### Work instructions
Without including any image, retype the records word for word.

### Data for processing
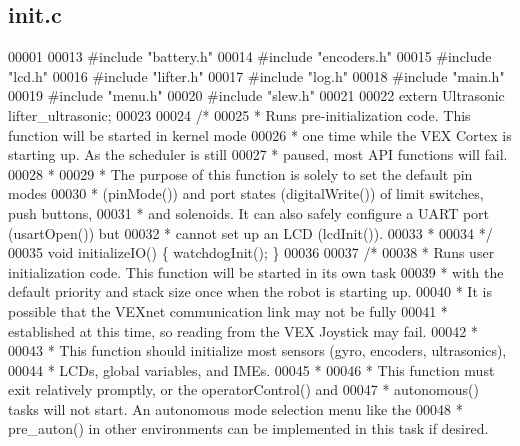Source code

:\subsection{init.\+c}
\label{init_8c_source}

\begin{DoxyCode}
00001 
00013 \textcolor{preprocessor}{#include "battery.h"}
00014 \textcolor{preprocessor}{#include "encoders.h"}
00015 \textcolor{preprocessor}{#include "lcd.h"}
00016 \textcolor{preprocessor}{#include "lifter.h"}
00017 \textcolor{preprocessor}{#include "log.h"}
00018 \textcolor{preprocessor}{#include "main.h"}
00019 \textcolor{preprocessor}{#include "menu.h"}
00020 \textcolor{preprocessor}{#include "slew.h"}
00021 
00022 \textcolor{keyword}{extern} Ultrasonic lifter_ultrasonic;
00023 
00024 \textcolor{comment}{/*}
00025 \textcolor{comment}{ * Runs pre-initialization code. This function will be started in kernel mode}
00026 \textcolor{comment}{ * one time while the VEX Cortex is starting up. As the scheduler is still}
00027 \textcolor{comment}{ * paused, most API functions will fail.}
00028 \textcolor{comment}{ *}
00029 \textcolor{comment}{ * The purpose of this function is solely to set the default pin modes}
00030 \textcolor{comment}{ * (pinMode()) and port states (digitalWrite()) of limit switches, push buttons,}
00031 \textcolor{comment}{ * and solenoids. It can also safely configure a UART port (usartOpen()) but}
00032 \textcolor{comment}{ * cannot set up an LCD (lcdInit()).}
00033 \textcolor{comment}{ *}
00034 \textcolor{comment}{ */}
00035 \textcolor{keywordtype}{void} initializeIO() \{ watchdogInit(); \}
00036 
00037 \textcolor{comment}{/*}
00038 \textcolor{comment}{ * Runs user initialization code. This function will be started in its own task}
00039 \textcolor{comment}{ * with the default priority and stack size once when the robot is starting up.}
00040 \textcolor{comment}{ * It is possible that the VEXnet communication link may not be fully}
00041 \textcolor{comment}{ * established at this time, so reading from the VEX Joystick may fail.}
00042 \textcolor{comment}{ *}
00043 \textcolor{comment}{ * This function should initialize most sensors (gyro, encoders, ultrasonics),}
00044 \textcolor{comment}{ * LCDs, global variables, and IMEs.}
00045 \textcolor{comment}{ *}
00046 \textcolor{comment}{ * This function must exit relatively promptly, or the operatorControl() and}
00047 \textcolor{comment}{ * autonomous() tasks will not start. An autonomous mode selection menu like the}
00048 \textcolor{comment}{ * pre\_auton() in other environments can be implemented in this task if desired.}

\end{DoxyCode}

### Solution
Source code

:\subsection{init.\+c}
\label{init_8c_source}

\begin{DoxyCode}
00001 
00013 \textcolor{preprocessor}{#include "battery.h"}
00014 \textcolor{preprocessor}{#include "encoders.h"}
00015 \textcolor{preprocessor}{#include "lcd.h"}
00016 \textcolor{preprocessor}{#include "lifter.h"}
00017 \textcolor{preprocessor}{#include "log.h"}
00018 \textcolor{preprocessor}{#include "main.h"}
00019 \textcolor{preprocessor}{#include "menu.h"}
00020 \textcolor{preprocessor}{#include "slew.h"}
00021 
00022 \textcolor{keyword}{extern} Ultrasonic lifter_ultrasonic;
00023 
00024 \textcolor{comment}{/*}
00025 \textcolor{comment}{ * Runs pre-initialization code. This function will be started in kernel mode}
00026 \textcolor{comment}{ * one time while the VEX Cortex is starting up. As the scheduler is still}
00027 \textcolor{comment}{ * paused, most API functions will fail.}
00028 \textcolor{comment}{ *}
00029 \textcolor{comment}{ * The purpose of this function is solely to set the default pin modes}
00030 \textcolor{comment}{ * (pinMode()) and port states (digitalWrite()) of limit switches, push buttons,}
00031 \textcolor{comment}{ * and solenoids. It can also safely configure a UART port (usartOpen()) but}
00032 \textcolor{comment}{ * cannot set up an LCD (lcdInit()).}
00033 \textcolor{comment}{ *}
00034 \textcolor{comment}{ */}
00035 \textcolor{keywordtype}{void} initializeIO() \{ watchdogInit(); \}
00036 
00037 \textcolor{comment}{/*}
00038 \textcolor{comment}{ * Runs user initialization code. This function will be started in its own task}
00039 \textcolor{comment}{ * with the default priority and stack size once when the robot is starting up.}
00040 \textcolor{comment}{ * It is possible that the VEXnet communication link may not be fully}
00041 \textcolor{comment}{ * established at this time, so reading from the VEX Joystick may fail.}
00042 \textcolor{comment}{ *}
00043 \textcolor{comment}{ * This function should initialize most sensors (gyro, encoders, ultrasonics),}
00044 \textcolor{comment}{ * LCDs, global variables, and IMEs.}
00045 \textcolor{comment}{ *}
00046 \textcolor{comment}{ * This function must exit relatively promptly, or the operatorControl() and}
00047 \textcolor{comment}{ * autonomous() tasks will not start. An autonomous mode selection menu like the}
00048 \textcolor{comment}{ * pre\_auton() in other environments can be implemented in this task if desired.}

\end{DoxyCode}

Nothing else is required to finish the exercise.